◆ **PROVIDED ENTRIES**:
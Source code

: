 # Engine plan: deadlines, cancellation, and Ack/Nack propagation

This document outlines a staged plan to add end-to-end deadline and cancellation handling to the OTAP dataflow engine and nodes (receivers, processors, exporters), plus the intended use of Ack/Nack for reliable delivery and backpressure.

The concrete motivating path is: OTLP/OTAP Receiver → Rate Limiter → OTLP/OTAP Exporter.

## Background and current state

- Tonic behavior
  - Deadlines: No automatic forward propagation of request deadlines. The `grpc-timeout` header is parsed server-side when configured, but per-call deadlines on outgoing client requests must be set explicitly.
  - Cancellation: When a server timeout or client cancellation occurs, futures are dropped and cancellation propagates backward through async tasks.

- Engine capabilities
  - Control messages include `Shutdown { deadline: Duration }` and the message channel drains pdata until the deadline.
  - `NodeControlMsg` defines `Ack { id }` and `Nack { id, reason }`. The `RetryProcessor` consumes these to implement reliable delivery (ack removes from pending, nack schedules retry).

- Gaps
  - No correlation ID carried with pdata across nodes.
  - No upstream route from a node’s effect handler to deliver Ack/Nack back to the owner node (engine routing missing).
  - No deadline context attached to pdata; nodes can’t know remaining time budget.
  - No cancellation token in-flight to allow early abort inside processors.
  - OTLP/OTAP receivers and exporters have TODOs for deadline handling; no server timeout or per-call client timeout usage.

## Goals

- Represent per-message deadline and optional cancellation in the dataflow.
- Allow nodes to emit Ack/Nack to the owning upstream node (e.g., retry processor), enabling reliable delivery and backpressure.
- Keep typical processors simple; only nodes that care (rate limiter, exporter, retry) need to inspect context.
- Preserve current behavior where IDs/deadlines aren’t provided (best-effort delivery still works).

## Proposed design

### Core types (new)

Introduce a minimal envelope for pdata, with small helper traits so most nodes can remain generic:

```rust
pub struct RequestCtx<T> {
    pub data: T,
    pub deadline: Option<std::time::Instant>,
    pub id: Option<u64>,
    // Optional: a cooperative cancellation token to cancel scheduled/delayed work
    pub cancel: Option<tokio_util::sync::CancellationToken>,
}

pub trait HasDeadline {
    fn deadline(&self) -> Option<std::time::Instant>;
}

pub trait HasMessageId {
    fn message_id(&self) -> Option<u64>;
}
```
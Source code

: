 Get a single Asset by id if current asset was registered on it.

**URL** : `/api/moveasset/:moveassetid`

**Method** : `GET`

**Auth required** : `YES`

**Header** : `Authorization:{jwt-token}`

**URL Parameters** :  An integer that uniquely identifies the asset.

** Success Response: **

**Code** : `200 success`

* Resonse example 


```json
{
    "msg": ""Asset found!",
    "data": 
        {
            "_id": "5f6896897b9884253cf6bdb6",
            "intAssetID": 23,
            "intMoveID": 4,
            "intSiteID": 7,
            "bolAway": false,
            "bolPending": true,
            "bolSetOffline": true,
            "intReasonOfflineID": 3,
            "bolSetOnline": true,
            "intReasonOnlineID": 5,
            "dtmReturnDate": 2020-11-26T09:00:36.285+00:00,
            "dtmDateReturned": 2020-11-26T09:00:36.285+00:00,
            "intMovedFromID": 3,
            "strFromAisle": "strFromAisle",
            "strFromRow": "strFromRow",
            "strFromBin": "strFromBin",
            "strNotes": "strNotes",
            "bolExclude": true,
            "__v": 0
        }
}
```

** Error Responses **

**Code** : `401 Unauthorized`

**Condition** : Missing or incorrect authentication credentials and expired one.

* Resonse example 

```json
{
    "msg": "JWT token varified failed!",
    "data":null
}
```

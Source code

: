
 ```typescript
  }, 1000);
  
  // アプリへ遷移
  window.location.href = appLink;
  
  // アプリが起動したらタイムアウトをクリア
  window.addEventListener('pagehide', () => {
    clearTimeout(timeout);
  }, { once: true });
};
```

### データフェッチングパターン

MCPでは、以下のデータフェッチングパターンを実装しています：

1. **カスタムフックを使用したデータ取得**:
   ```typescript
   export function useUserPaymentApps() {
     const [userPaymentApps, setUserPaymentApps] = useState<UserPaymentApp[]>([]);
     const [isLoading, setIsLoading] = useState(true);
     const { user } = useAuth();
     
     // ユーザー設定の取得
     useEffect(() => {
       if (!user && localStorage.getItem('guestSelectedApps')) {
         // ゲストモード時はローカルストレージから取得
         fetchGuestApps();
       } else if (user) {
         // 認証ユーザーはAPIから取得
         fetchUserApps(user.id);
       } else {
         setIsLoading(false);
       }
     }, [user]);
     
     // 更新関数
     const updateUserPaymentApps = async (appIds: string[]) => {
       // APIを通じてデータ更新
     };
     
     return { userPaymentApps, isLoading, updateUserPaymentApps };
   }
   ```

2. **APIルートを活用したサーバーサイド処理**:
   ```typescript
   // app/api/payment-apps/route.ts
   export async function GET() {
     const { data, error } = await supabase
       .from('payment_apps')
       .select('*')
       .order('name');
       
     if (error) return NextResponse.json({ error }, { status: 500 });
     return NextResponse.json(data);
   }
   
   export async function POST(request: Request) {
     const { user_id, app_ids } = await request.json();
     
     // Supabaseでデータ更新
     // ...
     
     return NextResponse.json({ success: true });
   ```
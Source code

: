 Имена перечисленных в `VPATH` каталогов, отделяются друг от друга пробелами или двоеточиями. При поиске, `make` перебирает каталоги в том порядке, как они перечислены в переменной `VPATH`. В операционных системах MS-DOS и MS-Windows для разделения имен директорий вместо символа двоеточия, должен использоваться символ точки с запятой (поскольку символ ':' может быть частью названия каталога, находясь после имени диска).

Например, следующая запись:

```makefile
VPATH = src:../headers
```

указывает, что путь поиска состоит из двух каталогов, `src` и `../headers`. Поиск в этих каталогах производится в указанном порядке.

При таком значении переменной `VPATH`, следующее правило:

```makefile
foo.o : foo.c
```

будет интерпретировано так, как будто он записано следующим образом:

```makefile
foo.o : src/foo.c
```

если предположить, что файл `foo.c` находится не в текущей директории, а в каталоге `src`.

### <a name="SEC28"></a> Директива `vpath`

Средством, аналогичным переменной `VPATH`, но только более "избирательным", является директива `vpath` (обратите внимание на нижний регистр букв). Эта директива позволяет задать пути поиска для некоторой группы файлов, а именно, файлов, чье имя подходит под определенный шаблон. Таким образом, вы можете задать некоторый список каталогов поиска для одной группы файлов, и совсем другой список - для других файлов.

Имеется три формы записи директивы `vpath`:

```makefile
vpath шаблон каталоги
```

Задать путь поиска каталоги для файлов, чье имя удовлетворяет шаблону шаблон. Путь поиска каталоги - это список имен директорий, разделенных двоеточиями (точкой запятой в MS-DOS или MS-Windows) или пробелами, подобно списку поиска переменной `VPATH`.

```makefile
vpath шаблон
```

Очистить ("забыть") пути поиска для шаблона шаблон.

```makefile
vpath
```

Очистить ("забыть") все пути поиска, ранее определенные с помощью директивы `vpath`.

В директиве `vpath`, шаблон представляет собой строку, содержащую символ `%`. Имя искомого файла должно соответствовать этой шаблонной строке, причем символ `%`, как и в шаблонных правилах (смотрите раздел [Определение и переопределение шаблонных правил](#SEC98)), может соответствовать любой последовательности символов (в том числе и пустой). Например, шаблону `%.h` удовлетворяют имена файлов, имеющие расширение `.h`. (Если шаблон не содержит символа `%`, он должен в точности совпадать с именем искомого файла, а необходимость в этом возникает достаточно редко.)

◆ **EXERCISE REQUIREMENTS**: Retype every line up to and including the one that contains "- Tonic behavior", beginning at the first line of the records, with no edits.

◆ **EXERCISE RESULT**:
Source code

: # Engine plan: deadlines, cancellation, and Ack/Nack propagation

This document outlines a staged plan to add end-to-end deadline and cancellation handling to the OTAP dataflow engine and nodes (receivers, processors, exporters), plus the intended use of Ack/Nack for reliable delivery and backpressure.

The concrete motivating path is: OTLP/OTAP Receiver → Rate Limiter → OTLP/OTAP Exporter.

## Background and current state

- Tonic behavior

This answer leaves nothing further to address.